Prompt => Out of the records below, copy all lines in which the word "times" occurs.
(Data supplied Opens)
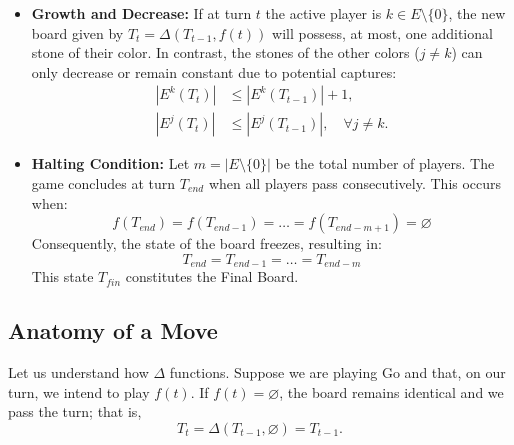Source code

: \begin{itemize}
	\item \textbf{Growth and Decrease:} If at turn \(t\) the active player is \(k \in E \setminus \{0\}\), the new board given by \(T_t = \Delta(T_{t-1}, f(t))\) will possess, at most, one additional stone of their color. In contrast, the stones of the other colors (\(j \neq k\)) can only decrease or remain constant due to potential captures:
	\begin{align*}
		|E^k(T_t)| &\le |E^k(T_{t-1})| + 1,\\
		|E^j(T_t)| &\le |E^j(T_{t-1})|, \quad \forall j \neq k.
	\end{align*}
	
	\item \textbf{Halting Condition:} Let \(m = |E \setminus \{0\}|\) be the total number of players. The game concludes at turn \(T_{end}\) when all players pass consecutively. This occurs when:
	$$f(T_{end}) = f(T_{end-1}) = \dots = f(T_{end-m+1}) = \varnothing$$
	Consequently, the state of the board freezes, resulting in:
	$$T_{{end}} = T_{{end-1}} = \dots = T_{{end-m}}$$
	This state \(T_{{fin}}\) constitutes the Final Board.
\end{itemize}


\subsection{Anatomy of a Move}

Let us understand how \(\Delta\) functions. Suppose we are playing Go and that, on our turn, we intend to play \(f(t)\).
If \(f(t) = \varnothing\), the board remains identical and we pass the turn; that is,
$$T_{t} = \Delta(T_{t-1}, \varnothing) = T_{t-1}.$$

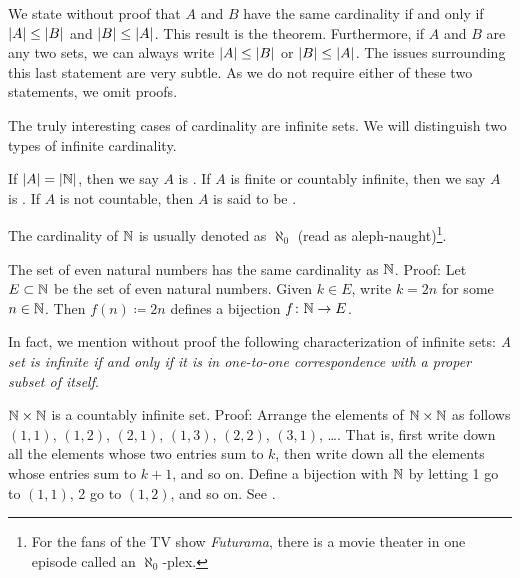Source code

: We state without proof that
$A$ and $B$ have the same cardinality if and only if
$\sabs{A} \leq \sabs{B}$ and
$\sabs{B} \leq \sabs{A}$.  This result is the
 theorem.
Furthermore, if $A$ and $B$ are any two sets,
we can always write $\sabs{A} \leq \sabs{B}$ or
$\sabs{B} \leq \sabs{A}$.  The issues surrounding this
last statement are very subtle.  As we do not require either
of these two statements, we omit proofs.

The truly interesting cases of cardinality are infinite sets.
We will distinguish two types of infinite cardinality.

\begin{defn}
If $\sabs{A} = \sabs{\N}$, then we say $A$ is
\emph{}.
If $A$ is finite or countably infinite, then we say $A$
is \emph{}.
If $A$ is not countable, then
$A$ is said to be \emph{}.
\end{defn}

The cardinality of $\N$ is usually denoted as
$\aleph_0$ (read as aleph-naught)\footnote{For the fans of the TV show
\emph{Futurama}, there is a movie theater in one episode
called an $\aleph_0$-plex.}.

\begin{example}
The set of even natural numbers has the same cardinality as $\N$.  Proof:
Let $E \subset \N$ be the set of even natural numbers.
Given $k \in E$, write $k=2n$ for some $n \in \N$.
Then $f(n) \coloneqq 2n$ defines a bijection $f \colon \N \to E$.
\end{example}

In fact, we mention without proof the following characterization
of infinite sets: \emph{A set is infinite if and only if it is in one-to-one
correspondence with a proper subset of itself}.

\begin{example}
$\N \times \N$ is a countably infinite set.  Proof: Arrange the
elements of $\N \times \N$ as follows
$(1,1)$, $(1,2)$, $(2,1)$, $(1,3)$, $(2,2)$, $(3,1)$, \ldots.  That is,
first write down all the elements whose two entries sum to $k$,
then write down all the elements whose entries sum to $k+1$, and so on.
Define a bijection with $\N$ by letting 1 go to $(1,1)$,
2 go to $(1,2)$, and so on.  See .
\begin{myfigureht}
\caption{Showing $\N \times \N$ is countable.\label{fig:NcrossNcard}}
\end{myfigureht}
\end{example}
(Data supplied Closes)
Exercise answer =>
$\N \times \N$ is a countably infinite set.  Proof: Arrange the
elements of $\N \times \N$ as follows
\caption{Showing $\N \times \N$ is countable.\label{fig:NcrossNcard}}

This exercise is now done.